[ACTIVITY] Give only the number of lines in the records that contain the word "interferenčních".
┄┄┄┄┄┄┄┄┄┄┄┄┄┄┄┄┄┄┄┄
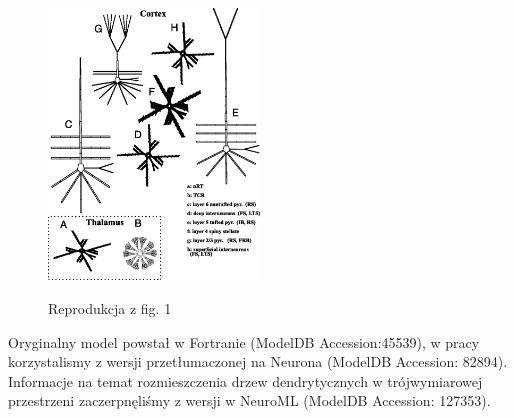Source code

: \begin{figure}
\includegraphics[width=0.5\textwidth]{../ryciny/F1.jpg} 
\label{tarub_org}
\caption{Reprodukcja z \cite{Traub2005} fig. 1}
\end{figure}

Oryginalny model powstał w Fortranie (ModelDB Accession:45539), w pracy korzystalismy z wersji przetłumaczonej na Neurona (ModelDB Accession: 82894). Informacje na temat rozmieszczenia drzew dendrytycznych w trójwymiarowej przestrzeni zaczerpnęliśmy z wersji w NeuroML (ModelDB Accession: 127353).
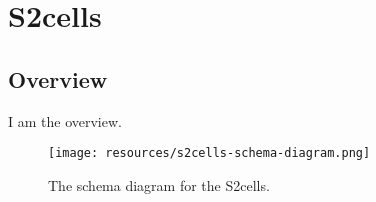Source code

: 
\section{S2cells}
\label{sec:s2cells}
\subsection{Overview}
\label{ssec:overview}

I am the overview.

\begin{figure}[h!]
  \begin{center}
    \texttt{[image: resources/s2cells-schema-diagram.png]}
  \end{center}
  \caption{The schema diagram for the S2cells.}
  \label{fig:ov-diagram}
\end{figure}


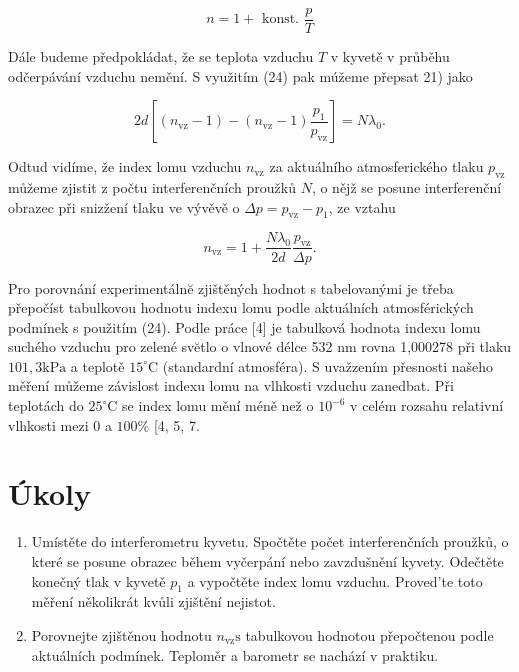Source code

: \documentclass[czech,11pt,a4paper]{article}
\begin{document}
\begin{multicols}{2}
	\begin{equation}
		n=1+\text { konst. } \frac{p}{T}
	\end{equation}
	
	
	Dále budeme předpokládat, že se teplota vzduchu $T$ v kyvetě v průběhu odčerpávání vzduchu nemění. S využitím (24) pak múžeme přepsat 21) jako
	
	
	\begin{equation}
		2 d\left[\left(n_{\mathrm{vz}}-1\right)-\left(n_{\mathrm{vz}}-1\right) \frac{p_{1}}{p_{\mathrm{vz}}}\right]=N \lambda_{0} .
	\end{equation}
	
	
	Odtud vidíme, že index lomu vzduchu $n_{\mathrm{vz}}$ za aktuálního atmosferického tlaku $p_{\mathrm{vz}}$ můžeme zjistit z počtu interferenčních proužků $N$, o nějž se posune interferenční obrazec při snizžení tlaku ve vývěvě o $\Delta p=p_{\mathrm{vz}}-p_{1}$, ze vztahu
	
	
	\begin{equation}
		n_{\mathrm{vz}}=1+\frac{N \lambda_{0}}{2 d} \frac{p_{\mathrm{vz}}}{\Delta p} .
	\end{equation}
	
	
	Pro porovnání experimentálnĕ zjištěných hodnot s tabelovanými je třeba přepočíst tabulkovou hodnotu indexu lomu podle aktuálních atmosférických podmínek s použitím (24). Podle práce [4] je tabulková hodnota indexu lomu suchého vzduchu pro zelené svĕtlo o vlnové délce 532 nm rovna 1,000278 při tlaku $101,3 \mathrm{kPa}$ a teplotě $15^{\circ} \mathrm{C}$ (standardní atmosféra). S uvažzením přesnosti našeho měření můžeme závislost indexu lomu na vlhkosti vzduchu zanedbat. Při teplotách do $25^{\circ} \mathrm{C}$ se index lomu mění méně než o $10^{-6}$ v celém rozsahu relativní vlhkosti mezi 0 a $100 \%$ [4, 5, 7.
	
	\section*{Úkoly}
	\begin{enumerate}
		\item Umístěte do interferometru kyvetu. Spočtěte počet interferenčních proužků, o které se posune obrazec během vyčerpání nebo zavzdušnění kyvety. Odečtěte konečný tlak v kyvetě $p_{1}$ a vypočtěte index lomu vzduchu. Proved'te toto měření několikrát kvůli zjištění nejistot.
		\item Porovnejte zjištěnou hodnotu $n_{\mathrm{vz}} \mathrm{s}$ tabulkovou hodnotou přepočtenou podle aktuálních podmínek. Teploměr a barometr se nachází v praktiku.
	\end{enumerate}
	

\end{multicols}
\end{document}
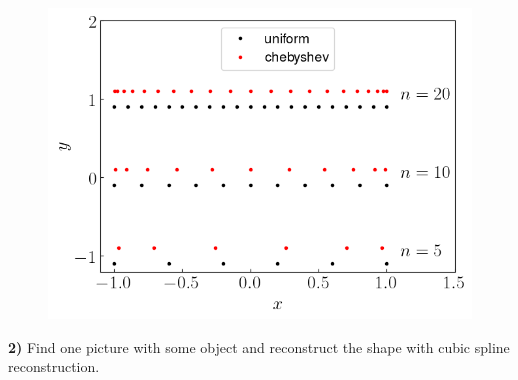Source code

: \documentclass[12pt,a4paper]{article}
\newcommand{\prob}[2]{\textbf{#1)} #2}
\begin{document}
\begin{figure}[H]
    \begin{center}
        \includegraphics[scale=0.75]{./fig3.png} 
    \end{center}
\end{figure}

\prob{2}{Find one picture with some object and reconstruct the shape with cubic spline reconstruction.}
\end{document}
┄┄┄┄┄┄┄┄┄┄┄┄┄┄┄┄┄┄┄┄
[EXERCISE RESPONSE] 2